Innovation – with or without us

By Maurie Cashman | Guest Column

Innovation happens every day in companies and classrooms, on farms and athletic fields throughout the Corridor. An innovation is different from an invention and is defined as a new method, idea or product.

Breakthrough innovation builds upon other existing ideas or innovations.  The best way to encourage innovation in your organization is to establish an environment that supports creative thinking and new ways of looking at things.

Early in my career I was getting feedback from procurement staff about how long it took to get reporting back from a mainframe system designed to provide competitive analysis of our milk prices vs. what competitors would pay for the same milk.  They would submit tests and the system would provide results two weeks later.  By that time, any potential advantage was lost.  I took the exact same information and developed a Lotus-based program that would generate the information within 10 minutes.  A simple innovation that created significant competitive advantage.

Every organization can develop this native innovation capability, which can lead to huge increases in the value of that organization.  Innovation is never something that comes out of the blue.  It always comes from ideas that build on other ideas.  Nothing is independent.

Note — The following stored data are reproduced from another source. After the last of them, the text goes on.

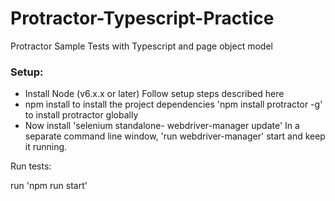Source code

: # Protractor-Typescript-Practice

Protractor Sample Tests with Typescript and page object model


### Setup:
* Install Node (v6.x.x or later)
    Follow setup steps described here
* npm install to install the project dependencies
     'npm install protractor -g' to install protractor globally
* Now install 'selenium standalone- webdriver-manager update'
    In a separate command line window, 
        'run webdriver-manager' start and keep it running.

Run tests:

run 'npm run start'
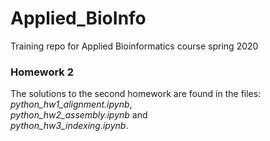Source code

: # Applied_BioInfo
Training repo for Applied Bioinformatics course spring 2020

### Homework 2

The solutions to the second homework are found in the files:   
*python_hw1_alignment.ipynb*,    
*python_hw2_assembly.ipynb*	and   
*python_hw3_indexing.ipynb*.
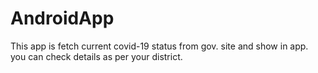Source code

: # AndroidApp
This app is fetch current covid-19 status from gov. site and show in app. you can check details as per your district.
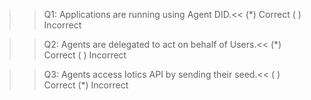 >>Q1: Applications are running using Agent DID.<<
(*) Correct
( ) Incorrect

>>Q2: Agents are delegated to act on behalf of Users.<<
(*) Correct
( ) Incorrect

>>Q3: Agents access Iotics API by sending their seed.<<
( ) Correct
(*) Incorrect
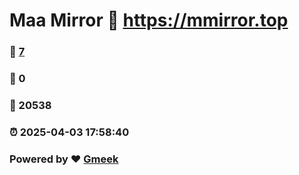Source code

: # Maa Mirror :link: https://mmirror.top 
### :page_facing_up: [7](https://mmirror.top/tag.html) 
### :speech_balloon: 0 
### :hibiscus: 20538 
### :alarm_clock: 2025-04-03 17:58:40 
### Powered by :heart: [Gmeek](https://github.com/Meekdai/Gmeek)
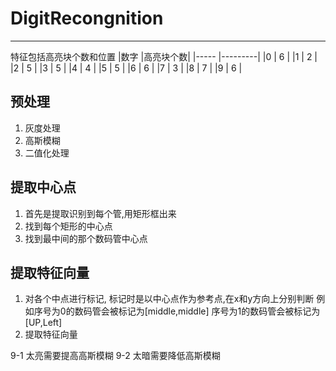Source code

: # DigitRecongnition
---
特征包括高亮块个数和位置
|数字  |高亮块个数|
|----- |---------|
|0     |   6	|
|1     |   2	|
|2     |   5	|
|3     |   5	|
|4	   |   4	|
|5     |   5	|
|6     |   6	|
|7     |   3	|
|8     |   7	|
|9     |   6	|

## 预处理
1. 灰度处理
2. 高斯模糊
3. 二值化处理

## 提取中心点
1. 首先是提取识别到每个管,用矩形框出来
2. 找到每个矩形的中心点
3. 找到最中间的那个数码管中心点
## 提取特征向量
1. 对各个中点进行标记,
标记时是以中心点作为参考点,在x和y方向上分别判断
例如序号为0的数码管会被标记为[middle,middle]
序号为1的数码管会被标记为[UP,Left]
2. 提取特征向量

9-1 太亮需要提高高斯模糊
9-2 太暗需要降低高斯模糊
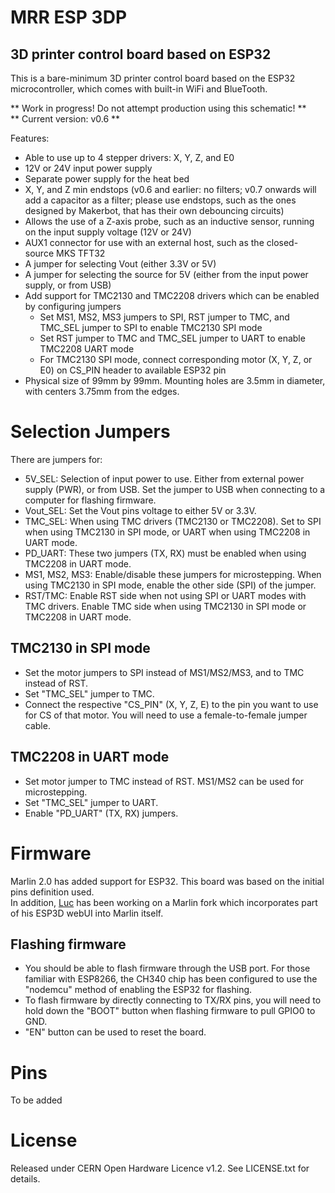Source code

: # MRR ESP 3DP
## 3D printer control board based on ESP32

This is a bare-minimum 3D printer control board based on the ESP32 microcontroller, which comes with built-in WiFi and BlueTooth.

** Work in progress! Do not attempt production using this schematic! **<br>
** Current version: v0.6 **

Features:
- Able to use up to 4 stepper drivers: X, Y, Z, and E0
- 12V or 24V input power supply
- Separate power supply for the heat bed
- X, Y, and Z min endstops (v0.6 and earlier: no filters; v0.7 onwards will add a capacitor as a filter; please use endstops, such as the ones designed by Makerbot, that has their own debouncing circuits)
- Allows the use of a Z-axis probe, such as an inductive sensor, running on the input supply voltage (12V or 24V)
- AUX1 connector for use with an external host, such as the closed-source MKS TFT32
- A jumper for selecting Vout (either 3.3V or 5V)
- A jumper for selecting the source for 5V (either from the input power supply, or from USB)
- Add support for TMC2130 and TMC2208 drivers which can be enabled by configuring jumpers
  - Set MS1, MS2, MS3 jumpers to SPI, RST jumper to TMC, and TMC_SEL jumper to SPI to enable TMC2130 SPI mode
  - Set RST jumper to TMC and TMC_SEL jumper to UART to enable TMC2208 UART mode
  - For TMC2130 SPI mode, connect corresponding motor (X, Y, Z, or E0) on CS_PIN header to available ESP32 pin
- Physical size of 99mm by 99mm. Mounting holes are 3.5mm in diameter, with centers 3.75mm from the edges.

# Selection Jumpers

There are jumpers for:
- 5V_SEL: Selection of input power to use. Either from external power supply (PWR), or from USB. Set the jumper to USB when connecting to a computer for flashing firmware.
- Vout_SEL: Set the Vout pins voltage to either 5V or 3.3V.
- TMC_SEL: When using TMC drivers (TMC2130 or TMC2208). Set to SPI when using TMC2130 in SPI mode, or UART when using TMC2208 in UART mode.
- PD_UART: These two jumpers (TX, RX) must be enabled when using TMC2208 in UART mode.
- MS1, MS2, MS3: Enable/disable these jumpers for microstepping. When using TMC2130 in SPI mode, enable the other side (SPI) of the jumper.
- RST/TMC: Enable RST side when not using SPI or UART modes with TMC drivers. Enable TMC side when using TMC2130 in SPI mode or TMC2208 in UART mode.

## TMC2130 in SPI mode

- Set the motor jumpers to SPI instead of MS1/MS2/MS3, and to TMC instead of RST.
- Set "TMC_SEL" jumper to TMC.
- Connect the respective "CS_PIN" (X, Y, Z, E) to the pin you want to use for CS of that motor. You will need to use a female-to-female jumper cable.

## TMC2208 in UART mode

- Set motor jumper to TMC instead of RST. MS1/MS2 can be used for microstepping.
- Set "TMC_SEL" jumper to UART.
- Enable "PD_UART" (TX, RX) jumpers.


# Firmware

Marlin 2.0 has added support for ESP32. This board was based on the initial pins definition used. <br>
In addition, [Luc](https://github.com/luc-github) has been working on a Marlin fork which incorporates part of his ESP3D webUI into Marlin itself.

## Flashing firmware

- You should be able to flash firmware through the USB port. For those familiar with ESP8266, the CH340 chip has been configured to use the "nodemcu" method of enabling the ESP32 for flashing.
- To flash firmware by directly connecting to TX/RX pins, you will need to hold down the "BOOT" button when flashing firmware to pull GPIO0 to GND.
- "EN" button can be used to reset the board.

# Pins

To be added

# License
Released under CERN Open Hardware Licence v1.2. See LICENSE.txt for details.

Innovation involves expanding on the lessons of the past.  They come about when someone can connect the dots between various, seemingly unrelated problems and how they were resolved.  They are almost never moments of flashing brilliance, but rather the result of paying attention to what is right in front of the innovator(s).  They are more the result of the scientific process than of science itself.  Some examples:

  • Gutenberg’s machine improved on already existing presses – it would have happened with or without him.
  • Paper currency was widely used in China in the ninth century but did not appear in Europe until the late 1600s when banks experienced frequent shortages of coins.
  • Horses were domesticated 5,500 years ago, but their adaptation to the battlefield changed the nature of war.
  • In 2014, the USDA developed a new process—using radio frequency energy—that pasteurizes shelled eggs 50 percent faster than the existing process
  • The electric lightbulb was simply the culmination of years of study and experimentation and could be claimed by any number of innovators other than the most famous, Thomas Edison.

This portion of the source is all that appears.